Friday, July 27, 2007

Going Bananas

In the Vilma Gold Gallery in Bethnal Green stands a monument to economic misadventure. Michael Stevenson has recreated the Moniac, a machine devised in the late ‘40’s by economist Bill Phillips to provide a 3D diagrammatic model of monetary flow. The machine pumped a fixed volume of water around various transparent channels, pipes and small tanks, these transparent elements represented the flow of money and its influence on each element of the economic model of the times.
Stevenson’s recreated Moniac is just one part of his installation “Answers To Some Questions About Bananas”, outdated economic texts, empty discarded banana boxes, a 1950’s U.S public information film and the Moniac itself are a reminder of the economy and trade in Bananas.

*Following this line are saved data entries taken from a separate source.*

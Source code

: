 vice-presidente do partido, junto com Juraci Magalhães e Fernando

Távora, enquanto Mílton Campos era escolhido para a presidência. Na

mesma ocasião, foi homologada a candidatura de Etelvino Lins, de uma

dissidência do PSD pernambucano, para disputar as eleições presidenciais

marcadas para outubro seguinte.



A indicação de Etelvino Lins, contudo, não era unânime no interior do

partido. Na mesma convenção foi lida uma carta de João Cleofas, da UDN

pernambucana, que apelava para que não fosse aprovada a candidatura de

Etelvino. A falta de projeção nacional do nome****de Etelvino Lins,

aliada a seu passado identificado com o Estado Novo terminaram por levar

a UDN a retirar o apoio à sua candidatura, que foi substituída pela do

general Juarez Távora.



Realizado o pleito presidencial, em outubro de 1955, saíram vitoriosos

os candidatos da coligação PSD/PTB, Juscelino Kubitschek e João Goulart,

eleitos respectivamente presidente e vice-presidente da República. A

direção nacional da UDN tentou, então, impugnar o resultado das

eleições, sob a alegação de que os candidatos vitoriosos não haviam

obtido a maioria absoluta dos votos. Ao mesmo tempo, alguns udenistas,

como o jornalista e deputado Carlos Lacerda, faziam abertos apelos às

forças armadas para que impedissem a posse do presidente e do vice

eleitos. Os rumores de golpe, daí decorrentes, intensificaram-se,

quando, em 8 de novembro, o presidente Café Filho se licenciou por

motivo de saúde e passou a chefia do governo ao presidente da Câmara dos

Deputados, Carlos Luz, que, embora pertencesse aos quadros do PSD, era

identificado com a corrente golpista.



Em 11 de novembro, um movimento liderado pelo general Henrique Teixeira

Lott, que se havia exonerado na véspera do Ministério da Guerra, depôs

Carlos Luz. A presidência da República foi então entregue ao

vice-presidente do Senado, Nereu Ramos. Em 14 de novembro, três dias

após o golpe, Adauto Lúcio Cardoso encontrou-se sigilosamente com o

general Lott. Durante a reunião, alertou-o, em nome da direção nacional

One can’t help but feel that this is just one big hoax, a banana skin left by Stevenson to trip us all up. Whether real or not the feelings that linger are simple, this empty, sad, rusting copy of the real machine is a memorial to an economy that is at best misguided and at worse exploitative. The triumphal and arrogant tone of ‘50’s economists hasn’t changed much to its contemporary counterparts pronouncements on modern economic theory, the justifications for misguided, exploitative or unsustainable business practice and economic activity are just more sophisticated.

As for my visit the metaphor of unsustainable and unfair trade practices was complete, the gallery had been having problems with their electricity supply and video and Moniac were standing inactive, the power needed to fuel the video’s recorded narrative of justifications of the trade and the Moniac’s justifications of the flawed economic theory had stalled into silence and inactivity. It was a clear reminder that the fuel that truly powers the Banana trade, the labour, could also stop and without any fuel any machine will grind to a halt. I am sure Michael Stevenson would smile at the irony but I am certain that Bill Phillips would not.